В то же время, рассуждая об «агентах политики» или ее «акторах» и преодолевая, на первый взгляд, дихотомию «субъекта— объекта», многие постмодернисты довольно далеко уходят от изучения самой политической материи и, в частности, от выяснения иерархии политических субъектов, отношений между политическими институтами, социальными группами, а также ролями отдельных индивидов в политической динамике.

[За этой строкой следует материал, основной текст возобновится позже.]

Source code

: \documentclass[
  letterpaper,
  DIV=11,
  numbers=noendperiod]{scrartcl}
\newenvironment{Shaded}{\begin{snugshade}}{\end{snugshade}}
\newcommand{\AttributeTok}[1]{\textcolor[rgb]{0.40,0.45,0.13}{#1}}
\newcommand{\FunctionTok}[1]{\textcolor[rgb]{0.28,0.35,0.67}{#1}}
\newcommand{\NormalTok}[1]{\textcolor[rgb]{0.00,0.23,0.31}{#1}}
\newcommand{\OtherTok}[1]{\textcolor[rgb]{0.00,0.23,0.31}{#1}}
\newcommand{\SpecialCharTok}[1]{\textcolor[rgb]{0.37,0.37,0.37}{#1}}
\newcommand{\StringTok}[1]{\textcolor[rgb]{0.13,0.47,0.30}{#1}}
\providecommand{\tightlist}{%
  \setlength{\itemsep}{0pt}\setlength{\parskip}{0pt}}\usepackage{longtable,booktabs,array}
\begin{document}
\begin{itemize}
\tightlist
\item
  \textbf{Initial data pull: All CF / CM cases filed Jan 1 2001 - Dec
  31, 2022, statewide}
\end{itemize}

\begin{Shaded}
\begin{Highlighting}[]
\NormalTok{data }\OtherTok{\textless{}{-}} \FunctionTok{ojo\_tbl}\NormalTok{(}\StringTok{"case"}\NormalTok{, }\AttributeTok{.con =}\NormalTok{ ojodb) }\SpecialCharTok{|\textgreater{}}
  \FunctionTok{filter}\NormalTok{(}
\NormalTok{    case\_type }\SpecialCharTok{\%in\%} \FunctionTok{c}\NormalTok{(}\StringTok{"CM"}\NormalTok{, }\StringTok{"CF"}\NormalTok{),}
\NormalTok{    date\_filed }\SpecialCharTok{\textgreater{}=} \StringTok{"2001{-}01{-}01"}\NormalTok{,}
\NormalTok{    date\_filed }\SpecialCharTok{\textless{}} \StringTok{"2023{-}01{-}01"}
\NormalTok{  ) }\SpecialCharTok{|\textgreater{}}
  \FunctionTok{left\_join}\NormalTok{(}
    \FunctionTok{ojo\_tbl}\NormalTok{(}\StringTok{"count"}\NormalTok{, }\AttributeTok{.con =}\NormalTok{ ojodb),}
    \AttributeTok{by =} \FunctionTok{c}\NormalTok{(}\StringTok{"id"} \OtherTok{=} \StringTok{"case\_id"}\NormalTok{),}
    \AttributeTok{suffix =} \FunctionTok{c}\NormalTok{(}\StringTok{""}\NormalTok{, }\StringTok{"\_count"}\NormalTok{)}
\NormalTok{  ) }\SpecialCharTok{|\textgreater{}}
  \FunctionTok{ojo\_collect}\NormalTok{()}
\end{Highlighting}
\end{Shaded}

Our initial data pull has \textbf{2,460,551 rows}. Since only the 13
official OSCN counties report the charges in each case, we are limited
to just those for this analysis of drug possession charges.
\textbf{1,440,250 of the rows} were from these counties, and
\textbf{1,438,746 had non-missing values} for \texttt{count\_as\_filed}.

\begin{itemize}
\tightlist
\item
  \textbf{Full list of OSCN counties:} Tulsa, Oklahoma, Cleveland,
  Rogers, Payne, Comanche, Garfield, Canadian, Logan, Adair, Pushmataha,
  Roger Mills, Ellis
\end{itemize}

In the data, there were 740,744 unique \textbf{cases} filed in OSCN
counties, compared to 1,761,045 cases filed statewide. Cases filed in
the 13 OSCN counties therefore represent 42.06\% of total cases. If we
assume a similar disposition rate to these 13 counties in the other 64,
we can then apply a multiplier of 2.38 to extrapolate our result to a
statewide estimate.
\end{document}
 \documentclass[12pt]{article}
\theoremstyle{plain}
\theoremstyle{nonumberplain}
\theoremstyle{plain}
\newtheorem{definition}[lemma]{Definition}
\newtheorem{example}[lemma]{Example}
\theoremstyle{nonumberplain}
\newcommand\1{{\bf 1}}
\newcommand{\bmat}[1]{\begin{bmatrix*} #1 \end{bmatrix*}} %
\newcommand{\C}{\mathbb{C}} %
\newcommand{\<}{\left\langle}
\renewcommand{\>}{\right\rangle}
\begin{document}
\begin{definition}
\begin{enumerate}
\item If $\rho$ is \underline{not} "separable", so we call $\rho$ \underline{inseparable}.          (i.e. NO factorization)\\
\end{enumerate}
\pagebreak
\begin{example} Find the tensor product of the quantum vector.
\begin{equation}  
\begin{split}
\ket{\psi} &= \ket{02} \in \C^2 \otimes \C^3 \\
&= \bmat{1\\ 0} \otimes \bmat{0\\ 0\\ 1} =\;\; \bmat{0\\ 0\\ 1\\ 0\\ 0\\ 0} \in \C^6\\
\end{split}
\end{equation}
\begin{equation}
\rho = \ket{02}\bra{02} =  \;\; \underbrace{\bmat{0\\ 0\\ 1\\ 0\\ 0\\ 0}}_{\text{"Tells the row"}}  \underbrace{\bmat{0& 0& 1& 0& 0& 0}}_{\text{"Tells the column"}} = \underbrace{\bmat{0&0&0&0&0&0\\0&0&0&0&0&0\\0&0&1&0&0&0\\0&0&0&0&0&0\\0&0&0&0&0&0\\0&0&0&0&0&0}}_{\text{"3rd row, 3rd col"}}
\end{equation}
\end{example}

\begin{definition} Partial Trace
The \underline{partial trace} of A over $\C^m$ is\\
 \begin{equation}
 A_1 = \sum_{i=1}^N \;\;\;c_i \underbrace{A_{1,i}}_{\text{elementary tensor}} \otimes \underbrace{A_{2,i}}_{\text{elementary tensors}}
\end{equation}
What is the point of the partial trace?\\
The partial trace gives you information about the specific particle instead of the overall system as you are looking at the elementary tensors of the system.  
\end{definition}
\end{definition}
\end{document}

В этом плане очевидным представляется различие между ролью отдельного избирателя, рядового обывателя в текущей избирательной кампании, отдающего свой единственный голос, и функциями в процессе этих же выборов таких специализированных и агрегированных субъектов, каковыми являются политические партии, могучие профессиональные коллективы и электоральные команды, борющиеся за места в парламенте, получить которые можно, лишь завоевав тысячи, а порой и миллионы голосов избирателей.

В рамках классической политико-философской парадигмы известного «раздвоения» общественно-политической жизни на активных субъектов, воздействующих на политические объекты, традиционно дается их следующее определение: политический субъект есть источник политической активности, направленной в определенном отношении или ситуации на те или иные политические объекты, являющийся при этом носителем предметно-практической деятельности, тогда как политический объект, соответственно, «противостоит» субъекту, представляя собой ту часть объективной реальности, фрагмент политического мира, который взаимодействует с субъектом. Категории политического субъекта и объекта, вне сомнения, носят соотносительный характер, поскольку политические тела, выступающие в одном отношении как объект, в другом измерении могут выступать уже в роли субъекта или даже моментально меняться своими местами в ходе изменения политической ситуации. Представим себе избирательный процесс, где на первом этапе активную роль субъекта политических действий играют кандидаты в депутаты и их избирательные коалиции, ведущие кампанию по сбору голосов избирателей как объектов политического воздействия. В день выборов рядовые избиратели выступают уже в активной роли, делая выбор и отдавая свой бюллетень за того или иного кандидата или партийный список. Получив необходимое число голосов избирателей и завоевав место в парламенте, кандидат на пост парламентария, ставший уже депутатом и получивший мандат, снова


начинает играть роль субъекта данного политического взаимоотношения, выражая официально интересы избирателей своего округа, которые, в известном смысле, на время переходят в политический «пассив».